Diane Gilpin
One of the Tech Women Celebration 50 - women changing the ratio of the tech workforce
Diane has worked for over 30 years at the cutting edge of technology, innovation, communications and systems design. In the 1980s she was part of the Cellnet team that launched the first cellular telephone in the UK and went on to become the first woman to manage a Formula Three racing team in the 1990s. Diane was also on the launch team for the first ever Windows-based financial information system for the newly deregulated City of London. She then managed offshore yacht racing teams before finding her way into the shipping industry as head of B9 Shipping - a company working to create the world's first 100% fossil fuel-free cargo sailing ships.
Since founding Smart Green Shipping in 2014, Diane made it her mission to unlock wind power for shipping by building and financing autonomous, retrofittable wind technologies to help reduce emissions. Her climate efforts were recognised in 2015 when she was chosen to speak at the Paris Climate Conference and when she received a lifetime achievement award by the International Windship Association during COP26. Diane was also named on the BBC Radio 4 Woman's Hour Power List in 2020.
Diane is driven by her belief that even making a small dent in reducing emissions in the multi-trillion dollar global shipping industry, which emits about 3% of total GHGs (a third of the whole of the UK's emissions), will fundamentally move the needle on climate change.
During the pandemic, Diane lost her business partner, Jeff Zie, to suicide. There is a very real human cost to growing a climate business, with climate anxiety and mental health issues that Diane believes deserves much more attention. One of the things she and Jeff found most challenging when speaking with investors and potential partners was that conversations focused only on the financial risk involved in green businesses and not the climate risk and very real emergency we are facing.
With Smart Green Shipping's first product nearing its launch, Diane has remarked how Jeff's legacy lives on with the tech solutions they are creating to address the climate emergency.
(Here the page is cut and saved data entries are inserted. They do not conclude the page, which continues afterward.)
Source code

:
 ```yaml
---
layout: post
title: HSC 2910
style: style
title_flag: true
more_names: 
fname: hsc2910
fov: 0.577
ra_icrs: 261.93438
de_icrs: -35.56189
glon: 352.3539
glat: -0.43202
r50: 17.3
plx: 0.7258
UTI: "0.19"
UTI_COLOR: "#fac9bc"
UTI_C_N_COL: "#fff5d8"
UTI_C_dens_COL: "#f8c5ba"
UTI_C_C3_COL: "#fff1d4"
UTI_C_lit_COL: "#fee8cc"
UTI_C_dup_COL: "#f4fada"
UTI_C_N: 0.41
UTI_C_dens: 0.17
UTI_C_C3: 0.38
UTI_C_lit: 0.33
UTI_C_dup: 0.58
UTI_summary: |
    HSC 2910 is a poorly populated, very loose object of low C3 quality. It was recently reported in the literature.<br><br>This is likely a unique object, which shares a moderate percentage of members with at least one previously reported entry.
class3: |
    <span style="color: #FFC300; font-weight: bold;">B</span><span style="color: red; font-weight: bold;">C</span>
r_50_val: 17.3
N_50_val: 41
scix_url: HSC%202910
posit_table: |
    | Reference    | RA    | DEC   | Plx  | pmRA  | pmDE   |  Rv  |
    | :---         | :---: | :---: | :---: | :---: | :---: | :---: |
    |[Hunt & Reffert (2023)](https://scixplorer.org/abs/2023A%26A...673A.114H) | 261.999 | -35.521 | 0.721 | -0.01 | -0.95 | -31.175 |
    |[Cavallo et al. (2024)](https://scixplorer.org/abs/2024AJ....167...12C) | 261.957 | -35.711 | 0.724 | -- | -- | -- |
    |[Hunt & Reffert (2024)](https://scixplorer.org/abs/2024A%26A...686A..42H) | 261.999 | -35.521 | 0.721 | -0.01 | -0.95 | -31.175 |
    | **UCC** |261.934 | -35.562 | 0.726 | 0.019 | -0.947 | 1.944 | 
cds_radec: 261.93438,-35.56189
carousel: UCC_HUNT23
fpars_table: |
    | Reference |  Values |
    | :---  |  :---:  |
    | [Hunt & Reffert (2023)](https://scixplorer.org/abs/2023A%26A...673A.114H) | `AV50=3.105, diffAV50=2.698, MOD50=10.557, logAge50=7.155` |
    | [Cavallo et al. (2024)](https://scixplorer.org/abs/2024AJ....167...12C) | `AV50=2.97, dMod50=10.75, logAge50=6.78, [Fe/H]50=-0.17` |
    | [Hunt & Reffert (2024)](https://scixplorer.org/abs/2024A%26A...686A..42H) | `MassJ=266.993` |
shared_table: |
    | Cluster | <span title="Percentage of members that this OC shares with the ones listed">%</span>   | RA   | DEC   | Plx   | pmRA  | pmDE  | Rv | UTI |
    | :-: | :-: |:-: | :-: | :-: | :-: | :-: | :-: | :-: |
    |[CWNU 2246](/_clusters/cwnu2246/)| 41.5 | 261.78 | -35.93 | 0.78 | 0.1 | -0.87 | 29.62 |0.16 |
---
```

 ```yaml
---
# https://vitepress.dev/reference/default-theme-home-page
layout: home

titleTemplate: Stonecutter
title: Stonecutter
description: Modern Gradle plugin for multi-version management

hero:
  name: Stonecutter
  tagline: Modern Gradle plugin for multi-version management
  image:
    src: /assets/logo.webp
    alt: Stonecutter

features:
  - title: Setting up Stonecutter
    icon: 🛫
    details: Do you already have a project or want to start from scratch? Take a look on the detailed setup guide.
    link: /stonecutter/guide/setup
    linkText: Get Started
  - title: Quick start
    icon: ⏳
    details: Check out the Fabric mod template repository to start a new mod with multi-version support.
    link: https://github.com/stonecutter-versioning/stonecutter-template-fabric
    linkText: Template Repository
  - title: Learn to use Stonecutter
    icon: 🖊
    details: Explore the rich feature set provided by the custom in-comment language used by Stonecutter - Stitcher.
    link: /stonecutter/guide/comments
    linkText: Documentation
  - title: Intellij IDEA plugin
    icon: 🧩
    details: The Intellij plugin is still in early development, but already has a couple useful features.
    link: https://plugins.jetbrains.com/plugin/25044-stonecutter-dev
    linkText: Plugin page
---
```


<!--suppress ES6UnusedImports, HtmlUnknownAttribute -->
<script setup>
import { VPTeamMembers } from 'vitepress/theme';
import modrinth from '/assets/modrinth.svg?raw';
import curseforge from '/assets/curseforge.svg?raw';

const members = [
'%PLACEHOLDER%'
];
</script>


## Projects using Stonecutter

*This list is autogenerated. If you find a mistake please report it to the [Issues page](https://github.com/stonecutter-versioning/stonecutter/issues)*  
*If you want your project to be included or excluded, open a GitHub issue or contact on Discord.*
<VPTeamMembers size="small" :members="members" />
To help inspire more girls to believe that they can make it in any business she presents to school groups, girl guides and industry. With female colleagues, SGS has been engaging with local primary schools in Glasgow developing classroom projects about how tech can reduce emissions and create quality jobs.
She aims to inspire her women colleagues by recognising their strengths and to dissuade them from false modesty - "There are enough people who will talk us down that we don't need to do it to ourselves," she says. Diane was awarded a Women in Innovation Award from InnovateUK in 2018, has mentored young women entering engineering and tech jobs and puts herself forward to speak to the media on technical issues to try and get better gender balance in this area of commentary.